Cait nestles closer. “No, I’m cold.”
“No,” Vi says, slowly. “You’re really warm.” She pulls back a little, trying to get a glimpse of Cait’s face. Her cheeks are flushed. “Were you feeling sick before you came to see me?”
“No, I…”
Was I? She’d been restless and anxious for days. There’d been a lot of crying, not a lot of sleeping, she can’t remember the last time she had a proper meal, but… She guesses, now, that she has been feeling kind of off, but she’d put all of that down to a poor sleep schedule and lack of sunlight. “I don’t think so,” she lied.

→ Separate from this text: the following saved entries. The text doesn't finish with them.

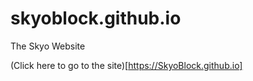 # skyoblock.github.io
The Skyo Website

(Click here to go to the site)[https://SkyoBlock.github.io]
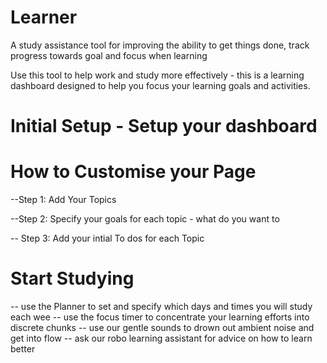 # Learner
A study assistance tool for improving the ability to get things done, track progress towards goal and focus when learning 

Use this tool to help work and study more effectively - this is a learning dashboard designed to help you focus your learning goals and activities. 


# Initial Setup - Setup your dashboard 


# How to Customise your Page
--Step 1: Add Your Topics 

--Step 2: Specify your goals for each topic - what do you want to

-- Step 3: Add your intial To dos for each Topic

# Start Studying
-- use the Planner to set and specify which days and times you will study each wee
-- use the focus timer to concentrate your learning efforts into discrete chunks 
-- use our gentle sounds to drown out ambient noise and get into flow 
-- ask our robo learning assistant for advice on how to learn better 

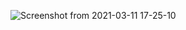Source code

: ![Screenshot from 2021-03-11 17-25-10](https://user-images.githubusercontent.com/35613645/110810916-e8f0e380-828e-11eb-842a-63b804635ef4.png)
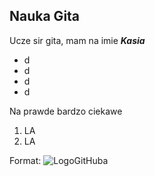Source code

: ## Nauka Gita

Ucze sir gita, mam na imie **_Kasia_**

* d
* d
* d
* d

Na prawde bardzo ciekawe

1. LA
2. LA


Format: ![LogoGitHuba](https://octodex.github.com/saritocat/)

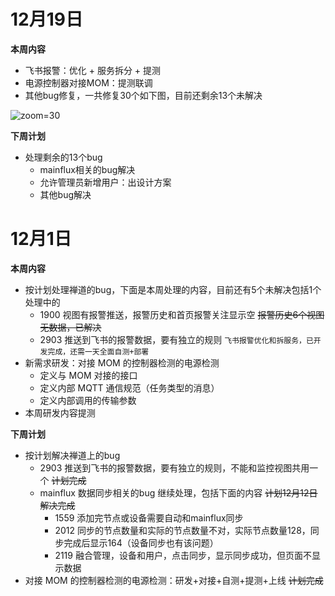 # 12月19日

**本周内容**

- 飞书报警：优化 + 服务拆分 + 提测
- 电源控制器对接MOM：提测联调
- 其他bug修复，一共修复30个如下图，目前还剩余13个未解决

![zoom=30](969119e57cd58951081b91a366898d8d.png)

**下周计划**

- 处理剩余的13个bug
    - mainflux相关的bug解决
    - 允许管理员新增用户：出设计方案
    - 其他bug解决

# 12月1日

**本周内容**

- 按计划处理禅道的bug，下面是本周处理的内容，目前还有5个未解决包括1个处理中的
    - 1900 视图有报警推送，报警历史和首页报警关注显示空 ~~报警历史6个视图无数据，已解决~~
    - 2903 推送到飞书的报警数据，要有独立的规则 `飞书报警优化和拆服务，已开发完成，还需一天全面自测+部署`
- 新需求研发：对接 MOM 的控制器检测的电源检测
    - 定义与 MOM 对接的接口
    - 定义内部 MQTT 通信规范（任务类型的消息）
    - 定义内部调用的传输参数
- 本周研发内容提测

**下周计划**

- 按计划解决禅道上的bug
    - 2903 推送到飞书的报警数据，要有独立的规则，不能和监控视图共用一个 ~~计划完成~~
    - mainflux 数据同步相关的bug 继续处理，包括下面的内容 ~~计划12月12日解决完成~~
        - 1559 添加完节点或设备需要自动和mainflux同步
        - 2012 同步的节点数量和实际的节点数量不对，实际节点数量128，同步完成后显示164（设备同步也有该问题）
        - 2119 融合管理，设备和用户，点击同步，显示同步成功，但页面不显示数据
- 对接 MOM 的控制器检测的电源检测：研发+对接+自测+提测+上线 ~~计划完成~~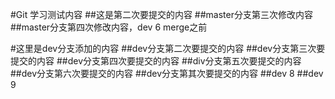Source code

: #Git 学习测试内容
##这是第二次要提交的内容
##master分支第三次修改内容
##master分支第四次修改内容，dev 6 merge之前



#这里是dev分支添加的内容
##dev分支第二次要提交的内容
##dev分支第三次要提交的内容
##dev分支第四次要提交的内容
##div分支第五次要提交的内容
##dev分支第六次要提交的内容
##dev分支第其次要提交的内容
##dev 8
##dev 9
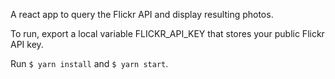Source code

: A react app to query the Flickr API and display resulting photos.

To run, export a local variable FLICKR_API_KEY that stores your public Flickr API key.

Run `$ yarn install` and `$ yarn start`.
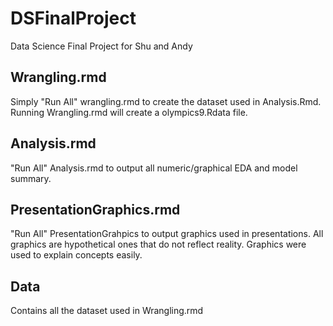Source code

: # DSFinalProject
Data Science Final Project for Shu and Andy

## Wrangling.rmd
Simply "Run All" wrangling.rmd to create the dataset used in Analysis.Rmd. Running Wrangling.rmd will create a olympics9.Rdata file. 

## Analysis.rmd
"Run All" Analysis.rmd to output all numeric/graphical EDA and model summary. 

## PresentationGraphics.rmd
"Run All" PresentationGrahpics to output graphics used in presentations. All graphics are hypothetical ones that do not reflect reality. Graphics were used to explain concepts easily. 

## Data 
Contains all the dataset used in Wrangling.rmd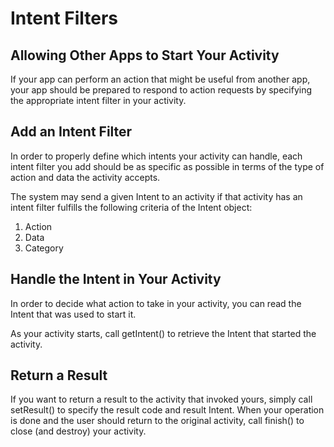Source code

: # Intent Filters

## Allowing Other Apps to Start Your Activity 

If your app can perform an action that might be useful from another app, your app should be prepared to respond to action requests by specifying the appropriate intent filter in your activity.

## Add an Intent Filter

In order to properly define which intents your activity can handle, each intent filter you add should be as specific as possible in terms of the type of action and data the activity accepts.

The system may send a given Intent to an activity if that activity has an intent filter fulfills the following criteria of the Intent object:

1. Action
2. Data
3. Category

## Handle the Intent in Your Activity

In order to decide what action to take in your activity, you can read the Intent that was used to start it.

As your activity starts, call getIntent() to retrieve the Intent that started the activity.

## Return a Result

If you want to return a result to the activity that invoked yours, simply call setResult() to specify the result code and result Intent. When your operation is done and the user should return to the original activity, call finish() to close (and destroy) your activity.

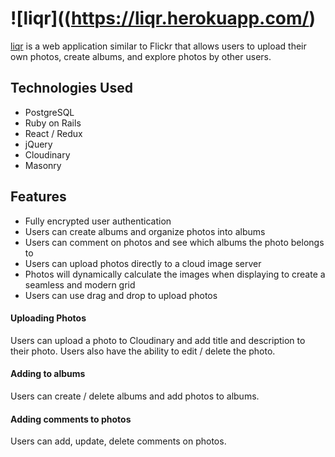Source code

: # ![liqr]((https://liqr.herokuapp.com/)

[liqr](https://liqr.herokuapp.com/) is a web application similar to Flickr that allows users to upload their own photos, create albums, and explore photos by other users.

## Technologies Used

+ PostgreSQL
+ Ruby on Rails
+ React / Redux
+ jQuery
+ Cloudinary
+ Masonry



## Features

+ Fully encrypted user authentication
+ Users can create albums and organize photos into albums
+ Users can comment on photos and see which albums the photo belongs to
+ Users can upload photos directly to a cloud image server
+ Photos will dynamically calculate the images when displaying to create a seamless and modern grid
+ Users can use drag and drop to upload photos

#### Uploading Photos

Users can upload a photo to Cloudinary and add title and description to their photo. Users also have the ability to edit / delete the photo.

#### Adding to albums

Users can create / delete albums and add photos to albums.

#### Adding comments to photos

Users can add, update, delete comments on photos.
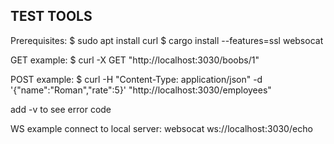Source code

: 
## TEST TOOLS

Prerequisites:
$ sudo apt install curl
$ cargo install --features=ssl websocat

GET example:
$ curl -X GET "http://localhost:3030/boobs/1"

POST example:
$ curl -H "Content-Type: application/json" -d '{"name":"Roman","rate":5}' "http://localhost:3030/employees"

add -v to see error code

WS example connect to local server:
websocat ws://localhost:3030/echo
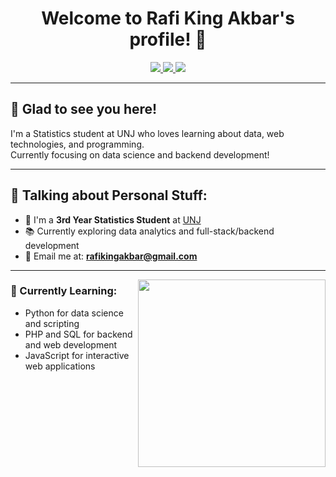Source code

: <h1 align="center">Welcome to Rafi King Akbar's profile! 👋</h1>

<p align="center">
  <a href="https://www.linkedin.com/in/rafi-king-akbar-748272218">
    <img src="https://img.shields.io/badge/LinkedIn-blue?logo=linkedin&logoColor=white">
  </a>
  <a href="https://www.instagram.com/rafikingakbar">
    <img src="https://img.shields.io/badge/Instagram-E4405F?logo=instagram&logoColor=white">
  </a>
  <a href="mailto:rafikingakbar@gmail.com">
    <img src="https://img.shields.io/badge/Email-D14836?logo=gmail&logoColor=white">
  </a>
</p>

---

## 🎉 Glad to see you here!

I'm a Statistics student at UNJ who loves learning about data, web technologies, and programming.  
Currently focusing on data science and backend development!

---

## 💬 Talking about Personal Stuff:

- 📖 I'm a **3rd Year Statistics Student** at [UNJ](https://www.unj.ac.id)
- 📚 Currently exploring data analytics and full-stack/backend development
- 📧 Email me at: **rafikingakbar@gmail.com**

---

<img align="right" width="300" src="https://media.tenor.com/GfSX-u7VGM4AAAAC/coding.gif">

### 🚀 Currently Learning:
- Python for data science and scripting
- PHP and SQL for backend and web development
- JavaScript for interactive web applications
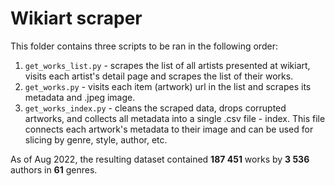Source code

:# Wikiart scraper
This folder contains three scripts to be ran in the following order:
1. `get_works_list.py` - scrapes the list of all artists presented at wikiart, visits each artist's detail page and scrapes the list of their works.
2. `get_works.py` - visits each item (artwork) url in the list and scrapes its metadata and .jpeg image.
3. `get_works_index.py` - cleans the scraped data, drops corrupted artworks, and collects all metadata into a single .csv file - index. This file connects each artwork's metadata to their image and can be used for slicing by genre, style, author, etc. <br>

As of Aug 2022, the resulting dataset contained **187 451** works by **3 536** authors in **61** genres.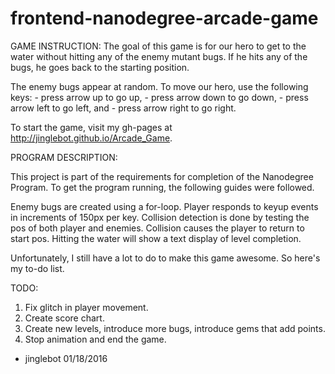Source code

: frontend-nanodegree-arcade-game
===============================

GAME INSTRUCTION:
The goal of this game is for our hero to get to the water without hitting any of the enemy mutant bugs. If he hits any of the bugs, he goes back to the starting position. 

The enemy bugs appear at random. To move our hero, use the following keys:
	- press arrow up to go up,
	- press arrow down to go down,
	- press arrow left to go left, and
	- press arrow right to go right.

To start the game, visit my gh-pages at http://jinglebot.github.io/Arcade_Game.



PROGRAM DESCRIPTION:

This project is part of the requirements for completion of the Nanodegree Program. To get the program running, the following guides were followed. 

Enemy bugs are created using a for-loop. 
Player responds to keyup events in increments of 150px per key.
Collision detection is done by testing the pos of both player and enemies.
Collision causes the player to return to start pos.
Hitting the water will show a text display of level completion.

Unfortunately, I still have a lot to do to make this game awesome. So here's my to-do list.

TODO:
1. Fix glitch in player movement.
2. Create score chart.
3. Create new levels, introduce more bugs, introduce gems that add points.
4. Stop animation and end the game.

- jinglebot
  01/18/2016

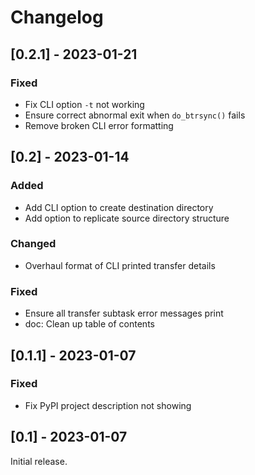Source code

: <!--
Copyright © 2023 Andrei Tatar <andrei.ttr@gmail.com>

SPDX-License-Identifier: CC-BY-SA-4.0
-->

# Changelog

## [0.2.1] - 2023-01-21

### Fixed
- Fix CLI option `-t` not working
- Ensure correct abnormal exit when `do_btrsync()` fails
- Remove broken CLI error formatting

## [0.2] - 2023-01-14

### Added
- Add CLI option to create destination directory
- Add option to replicate source directory structure

### Changed
- Overhaul format of CLI printed transfer details

### Fixed
- Ensure all transfer subtask error messages print
- doc: Clean up table of contents

## [0.1.1] - 2023-01-07

### Fixed
- Fix PyPI project description not showing

## [0.1] - 2023-01-07
Initial release.
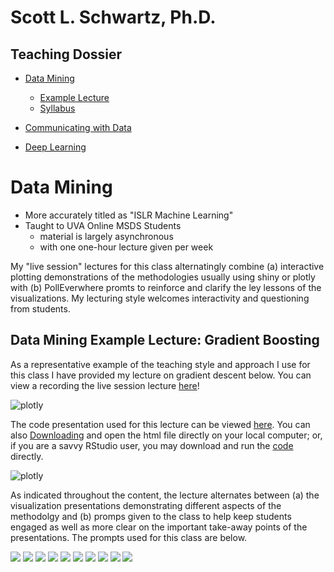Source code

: 
# Scott L. Schwartz, Ph.D. 
## Teaching Dossier

- [Data Mining](#data-mining)
  - [Example Lecture](#data-mining-example-lecture-gradient-boosting)
  - [Syllabus](#data-mining-syllabus)

- [Communicating with Data](#communicating-with-data)

- [Deep Learning](#deep-learning)


# Data Mining

- More accurately titled as "ISLR Machine Learning"
- Taught to UVA Online MSDS Students
  - material is largely asynchronous
  - with one one-hour lecture given per week

My "live session" lectures for this class alternatingly combine (a) interactive plotting demonstrations of the methodologies usually using shiny or plotly with (b) PollEverwhere promts to reinforce and clarify the ley lessons of the visualizations.  My lecturing style welcomes interactivity and questioning from students.

## Data Mining Example Lecture: Gradient Boosting


As a representative example of the teaching style and approach I use for this class I have provided my lecture on gradient descent below.  You can view a recording the live session lecture [here](path)!

![plotly](images/imageedit_1_8302619965.gif)

The code presentation used for this lecture can be viewed [here](https://pointofive.github.io/Mod_12_Live.html).  You can also [Downloading](Mod_12_Live.html) and open the html file directly on your local computer; or, if you are a savvy RStudio user, you may download and run the [code](Mod_12_Live.Rmd) directly.  

![plotly](images/plotly.png)


As indicated throughout the content, the lecture alternates between (a) the visualization presentations demonstrating different aspects of the methodolgy and (b) promps given to the class to help keep students engaged as well as more clear on the important take-away points of the presentations.  The prompts used for this class are below.  


![](images/q1.png)
![](images/q2.png)
![](images/q3.png)
![](images/q4.png)
![](images/q5.png)
![](images/q6.png)
![](images/q7.png)
![](images/q8.png)
![](images/q9.png)
![](images/q10.png)

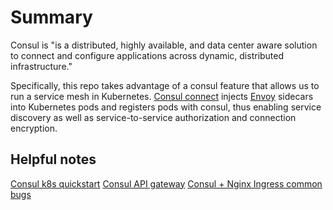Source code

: # Summary

Consul is "is a distributed, highly available, and data center aware solution to connect and configure applications
across dynamic, distributed infrastructure."

Specifically, this repo takes advantage of a consul feature that allows us to run a service mesh in Kubernetes.
[Consul connect](https://www.consul.io/docs/k8s/connect) injects [Envoy](https://www.envoyproxy.io) sidecars into
Kubernetes pods and registers pods with consul, thus enabling service discovery as well as service-to-service
authorization and connection encryption.

## Helpful notes

[Consul k8s quickstart](https://learn.hashicorp.com/tutorials/consul/service-mesh-deploy)
[Consul API gateway](https://learn.hashicorp.com/tutorials/consul/kubernetes-api-gateway)
[Consul + Nginx Ingress common bugs](https://discuss.hashicorp.com/t/not-able-to-reach-to-a-consul-mesh-from-kubernetes-nginx-ingress/26343/4)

She doesn’t look up from where she was buried, with her cheek pressed against the soft skin of Vi’s neck, but she could feel her girlfriend tense. “Cait.”
Cait sighs. “I don’t know.”
Vi hums. “I do.” She shifts in the bed. “Give me a second, I need to go and do something.”
“No.” Cait tightens her grip on Vi’s jumper. “Stay. Please.”
Cait feels Vi’s shoulders slump. “Five minutes, Cait.”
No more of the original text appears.